Wild and Scenic Rivers
The activities in the teaching guide help students find wild and scenic rivers, explore the history of the passage of the 1968 Wild and Scenic Rivers Act, and develop their own river-inspired poetry. Students use a web-based story map to examine the river values that form the basis for the act, and they navigate an interactive map to find the wild or scenic river nearest to their school. Activities also include reviewing the writings of advocates of the act.
America’s Scenic and Historic Trails
This guide gives middle school teachers activities to explore conflict and collaboration between emigrants and American Indians. Because what are now scenic and historic trails brought many of the emigrants to the west, students begin the unit by identifying where scenic and historic trails are located today. They then parse some of the language in the 1968 law that establishes scenic and historic trails. The teaching guide concludes by presenting excerpts of pioneer diaries with evidence of both cooperation and conflict between the two cultures.
Citizen Voice in Land Use Decisions
Students investigate the history of the BLM’s precursor agency, and they learn how citizens can help influence land use decisions today. Designed for middle school students, this guide can be adapted for high school and upper elementary levels. The activities encourage students to examine the principles of “multiple use and sustained yield,” research segments of the BLM’s historical timeline, and identify ways citizens can participate in the land use planning process. Students engage diverse cognitive skills such as interpreting graphics and assessing various civic action strategies.
Solar Generated Electricity
Does the need for carbon-free renewable energy outweigh the potential risks to wildlife habitats, cultural and historical resources, and recreation areas? Middle school teachers can explore this question with their students with this guide.
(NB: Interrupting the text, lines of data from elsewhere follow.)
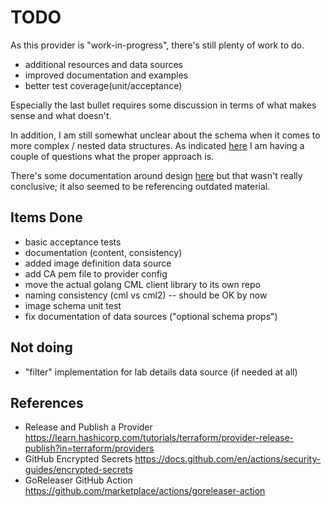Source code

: # TODO

As this provider is "work-in-progress", there's still plenty of work to do.

- additional resources and data sources
- improved documentation and examples
- better test coverage(unit/acceptance)

Especially the last bullet requires some discussion in terms of what makes
sense and what doesn't.

In addition, I am still somewhat unclear about the schema when it comes to more
complex / nested data structures.  As indicated
[here](https://discuss.hashicorp.com/t/question-nested-attribute-lists-result-in-tolist-json-output-why/39200)
I am having a couple of questions what the proper approach is.

There's some documentation around design
[here](https://github.com/hashicorp/terraform-plugin-framework/tree/main/docs/design)
but that wasn't really conclusive; it also seemed to be referencing outdated
material.

## Items Done

- basic acceptance tests
- documentation (content, consistency)
- added image definition data source
- add CA pem file to provider config
- move the actual golang CML client library to its own repo
- naming consistency (cml vs cml2) -- should be OK by now
- image schema unit test
- fix documentation of data sources ("optional schema props")

## Not doing

- "filter" implementation for lab details data source (if needed at all)

## References

- Release and Publish a Provider <https://learn.hashicorp.com/tutorials/terraform/provider-release-publish?in=terraform/providers>
- GitHub Encrypted Secrets <https://docs.github.com/en/actions/security-guides/encrypted-secrets>
- GoReleaser GitHub Action <https://github.com/marketplace/actions/goreleaser-action>
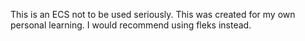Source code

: This is an ECS not to be used seriously. This was created for my own personal learning. I would recommend using fleks instead.
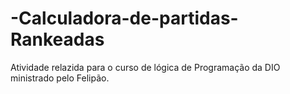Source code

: # -Calculadora-de-partidas-Rankeadas
Atividade relazida para o curso de lógica de Programação da DIO ministrado pelo Felipão. 

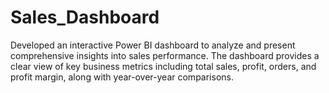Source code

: # Sales_Dashboard
Developed an interactive Power BI dashboard to analyze and present comprehensive insights into sales performance. The dashboard provides a clear view of key business metrics including total sales, profit, orders, and profit margin, along with year-over-year comparisons.
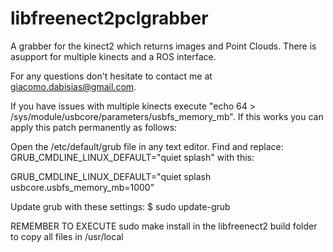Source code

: libfreenect2pclgrabber
======================

A grabber for the kinect2 which returns images and Point Clouds. 
There is asupport for multiple kinects and a ROS interface.

For any questions don't hesitate to contact me at giacomo.dabisias@gmail.com.

If you have issues with multiple kinects execute "echo 64 > /sys/module/usbcore/parameters/usbfs_memory_mb". If this works you can apply this patch permanently as follows:

Open the /etc/default/grub file in any text editor. Find and replace:
GRUB_CMDLINE_LINUX_DEFAULT="quiet splash"
with this:

GRUB_CMDLINE_LINUX_DEFAULT="quiet splash usbcore.usbfs_memory_mb=1000"

Update grub with these settings:
$ sudo update-grub

REMEMBER TO EXECUTE sudo make install in the libfreenect2 build folder to copy all files in /usr/local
The three-activity unit describes how solar facilities on public lands work, examines the tradeoffs in detail, and illuminates the factors that affect decisions about where to build solar electricity plants.
Habitats and Wildlife
This middle school guide helps students understand the importance of habitat conservation, how changes to habitats health affect wildlife, and how the BLM monitors and promotes healthy habitats. The four-activity unit concludes with students designing an experiment based on their research of Western wildlife and habitats in the preceding activities. The unit is designed for middle school students, but it can also be adapted for the high school and upper elementary levels. The activities offer students speaking, research, and teaching roles as they progress through the unit.
Native Plants
This teaching guide provides three classroom activities for middle school teachers about the importance of native plants, how these plants are threatened, and how concern for native plants factors into land use decisions. The hands-on exercises explain how native plants affect ecosystem balance, support pollinators, and diversify the food supply. Students also investigate threats to native plants on public lands such as invasive species and wildfire.
Wilderness
The activities in this guide prompt students to discuss what wilderness means to them, how it is defined in the law, and how Howard Zahniser defined it his seminal 1956 article “The Need for Wilderness Areas.” A close analysis of Zahniser’s article is the heart of the activity. Students read key excerpts and draw comparisons among his thoughts about wilderness, how it is described in the law, and their own conceptions of wilderness. Students also describe why some lands are designated as wilderness areas and discuss the kinds of human activities that are prohibited there.
Cadastral Surveying
Through this teaching guide, students will learn how the development of the Public Land Survey System was vital to the establishment of land ownership and government revenue in the early days of the United States. The lessons will introduce students to public domain, the Public Land Survey System, and surveying methods and tools. Students will use surveying techniques to map their classrooms and to practice being a surveyor for a day. They will also complete calculations using measurements from the survey system.